Ce projet de loi pernicieuse met en lumière les dynamiques vitales (et néanmoins ignorées) qui ont cours à Washington. Premièrement, les journalistes adorent se lamenter sur le manque de consensus bipartisme à Washington, alors que la seule mention du mot ‘’Israël’’ fait que la plupart des membres des deux partis s’alignent illico dans un show d’unanimité qui ferait rougir d’envie le régime nord-coréen. Même si le monde entier condamne les agressions israéliennes, ou déclare les colonies illégales, le Congress américain − à travers les lignes partisanes et idéologiques − trouve une harmonie complète en s’unissant contre le consensus mondial, et en défense du gouvernement israélien.
Deuxièmement, le débat sur la liberté d’expression aux Etats-Unis est incroyablement sélectif et perverti. Les experts et les politiciens adorent partir en croisade pour la liberté d’expression et s’en faire les champions − quand ça implique défendre les idées mainstream ou stigmatiser les groupes marginalisés et sans pouvoir comme les collégiens issus des minorités. Mais quand il s’agit des attaques les plus systémiques, puissantes et dangereuses contre la liberté d’expression aux Etats-Unis et plus généralement en Occident − la tentative de criminaliser l’expression et l’activisme contre l’occupation coloniale du gouvernement israélien − ces combattants de la liberté d’expression restent, en général, silencieux.
Troisièmement, l’AIPAC continue à être l’un des lobbies les plus puissants, et pernicieux, du pays. En quel sens concevable est-il au bénéfice des Américains de les transformer en félons pour crime d’engagement politique contre le gouvernement d’une autre nation ? Et ce n’est pas la première tentative qu’il font à travers leurs congressistes les plus dévoués ; Cardin, par exemple, a déjà réussi à insérer dans les lois sur le commerce des dispositions qui défavorisent quiconque soutient un boycott d’Israël.

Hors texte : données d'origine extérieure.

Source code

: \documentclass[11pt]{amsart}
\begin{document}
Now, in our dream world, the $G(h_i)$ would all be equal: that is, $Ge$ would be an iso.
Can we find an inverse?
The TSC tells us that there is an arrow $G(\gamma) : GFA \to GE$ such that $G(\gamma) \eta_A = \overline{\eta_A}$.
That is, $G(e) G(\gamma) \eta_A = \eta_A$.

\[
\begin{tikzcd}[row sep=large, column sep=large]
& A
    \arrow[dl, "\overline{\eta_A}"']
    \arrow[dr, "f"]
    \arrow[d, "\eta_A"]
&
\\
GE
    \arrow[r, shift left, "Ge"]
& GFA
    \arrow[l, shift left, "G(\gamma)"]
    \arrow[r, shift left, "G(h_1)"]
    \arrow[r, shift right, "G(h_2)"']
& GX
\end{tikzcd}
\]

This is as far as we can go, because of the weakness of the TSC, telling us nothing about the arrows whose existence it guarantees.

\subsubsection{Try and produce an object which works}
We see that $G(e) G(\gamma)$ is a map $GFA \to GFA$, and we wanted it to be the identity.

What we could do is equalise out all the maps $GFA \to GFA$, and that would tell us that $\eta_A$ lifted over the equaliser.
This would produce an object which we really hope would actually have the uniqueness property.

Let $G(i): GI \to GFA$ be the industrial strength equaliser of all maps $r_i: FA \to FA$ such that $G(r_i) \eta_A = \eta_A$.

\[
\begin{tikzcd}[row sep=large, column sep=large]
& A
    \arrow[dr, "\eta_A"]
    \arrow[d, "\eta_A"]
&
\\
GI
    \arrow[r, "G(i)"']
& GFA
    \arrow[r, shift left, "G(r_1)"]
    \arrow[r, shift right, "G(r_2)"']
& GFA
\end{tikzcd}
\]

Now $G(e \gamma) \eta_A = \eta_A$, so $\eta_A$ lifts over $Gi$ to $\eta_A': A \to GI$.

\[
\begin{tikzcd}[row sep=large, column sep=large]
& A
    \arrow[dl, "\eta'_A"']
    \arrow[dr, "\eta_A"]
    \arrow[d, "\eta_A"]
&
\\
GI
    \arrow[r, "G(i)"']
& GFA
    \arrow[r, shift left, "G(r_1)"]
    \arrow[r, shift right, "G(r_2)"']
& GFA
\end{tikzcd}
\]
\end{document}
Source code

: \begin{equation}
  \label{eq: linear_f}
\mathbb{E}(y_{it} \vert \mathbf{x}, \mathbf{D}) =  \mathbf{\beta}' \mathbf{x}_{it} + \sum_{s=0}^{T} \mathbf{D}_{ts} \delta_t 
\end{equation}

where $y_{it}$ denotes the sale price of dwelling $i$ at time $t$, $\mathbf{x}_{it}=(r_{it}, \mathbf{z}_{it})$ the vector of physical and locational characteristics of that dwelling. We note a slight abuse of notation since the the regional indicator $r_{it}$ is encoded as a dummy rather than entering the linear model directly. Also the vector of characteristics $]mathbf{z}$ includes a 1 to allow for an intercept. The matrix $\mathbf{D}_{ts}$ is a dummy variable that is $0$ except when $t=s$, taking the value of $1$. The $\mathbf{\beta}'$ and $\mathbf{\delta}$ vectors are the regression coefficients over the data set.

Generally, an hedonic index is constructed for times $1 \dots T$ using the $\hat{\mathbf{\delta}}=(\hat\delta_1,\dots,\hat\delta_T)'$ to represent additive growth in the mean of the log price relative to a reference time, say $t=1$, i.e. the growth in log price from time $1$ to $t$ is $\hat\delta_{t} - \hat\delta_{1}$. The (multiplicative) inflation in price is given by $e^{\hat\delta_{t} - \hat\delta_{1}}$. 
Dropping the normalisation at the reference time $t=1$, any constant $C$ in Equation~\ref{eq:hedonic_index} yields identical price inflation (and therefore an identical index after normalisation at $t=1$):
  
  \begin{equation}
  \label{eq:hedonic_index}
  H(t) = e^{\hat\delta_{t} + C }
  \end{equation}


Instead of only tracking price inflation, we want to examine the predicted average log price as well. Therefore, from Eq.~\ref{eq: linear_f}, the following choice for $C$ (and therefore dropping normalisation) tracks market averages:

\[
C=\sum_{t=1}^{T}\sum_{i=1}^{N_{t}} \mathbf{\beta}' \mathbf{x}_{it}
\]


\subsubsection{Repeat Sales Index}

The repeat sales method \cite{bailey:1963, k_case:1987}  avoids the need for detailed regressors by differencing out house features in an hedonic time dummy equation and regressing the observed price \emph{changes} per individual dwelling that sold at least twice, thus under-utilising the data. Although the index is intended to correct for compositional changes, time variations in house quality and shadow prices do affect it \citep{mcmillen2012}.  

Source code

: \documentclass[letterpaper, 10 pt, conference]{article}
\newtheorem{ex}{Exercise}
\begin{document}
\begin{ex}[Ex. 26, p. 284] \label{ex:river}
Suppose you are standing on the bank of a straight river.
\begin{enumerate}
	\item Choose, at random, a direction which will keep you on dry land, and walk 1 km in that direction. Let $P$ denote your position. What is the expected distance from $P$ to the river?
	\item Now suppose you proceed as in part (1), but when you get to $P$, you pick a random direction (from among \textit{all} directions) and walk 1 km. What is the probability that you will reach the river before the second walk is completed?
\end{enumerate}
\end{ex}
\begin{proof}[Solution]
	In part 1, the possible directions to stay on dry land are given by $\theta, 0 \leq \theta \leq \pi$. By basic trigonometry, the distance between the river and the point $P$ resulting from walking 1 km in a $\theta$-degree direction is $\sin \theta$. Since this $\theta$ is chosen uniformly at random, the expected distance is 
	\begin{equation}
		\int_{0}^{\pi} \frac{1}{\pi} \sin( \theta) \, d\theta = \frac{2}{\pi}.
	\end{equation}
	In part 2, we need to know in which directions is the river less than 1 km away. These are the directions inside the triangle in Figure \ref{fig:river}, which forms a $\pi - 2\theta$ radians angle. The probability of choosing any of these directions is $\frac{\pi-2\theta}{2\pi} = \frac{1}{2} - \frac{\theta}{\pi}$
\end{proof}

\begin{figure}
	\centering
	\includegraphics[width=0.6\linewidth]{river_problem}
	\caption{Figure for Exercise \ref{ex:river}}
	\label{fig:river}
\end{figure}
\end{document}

Enfin, il est difficile d’exprimet en mots l’ironie de voir beaucoup des plus connus et bien-aimés congressistes leaders de la Résistance anti-autoritaire − Gillibrand, Schiff, Swalwell et Lieu −, parrains d’une des lois les plus oppressives et autoritaristes présentés au Congrès depuis des années. Comment peut-on crédiblement fulminer contre "l’autoritarisme" tout en parrainant une loi qui dicte aux citoyens américains les opinions politiques qu’ils sont ou ne sont pas autorisés à épouser, sous peine de poursuites judiciaires ? Quelque soient les labels qu’on veuille appliquer aux parrains de cette loi, "l’anti-autoritarisme" ne devrait pas en être.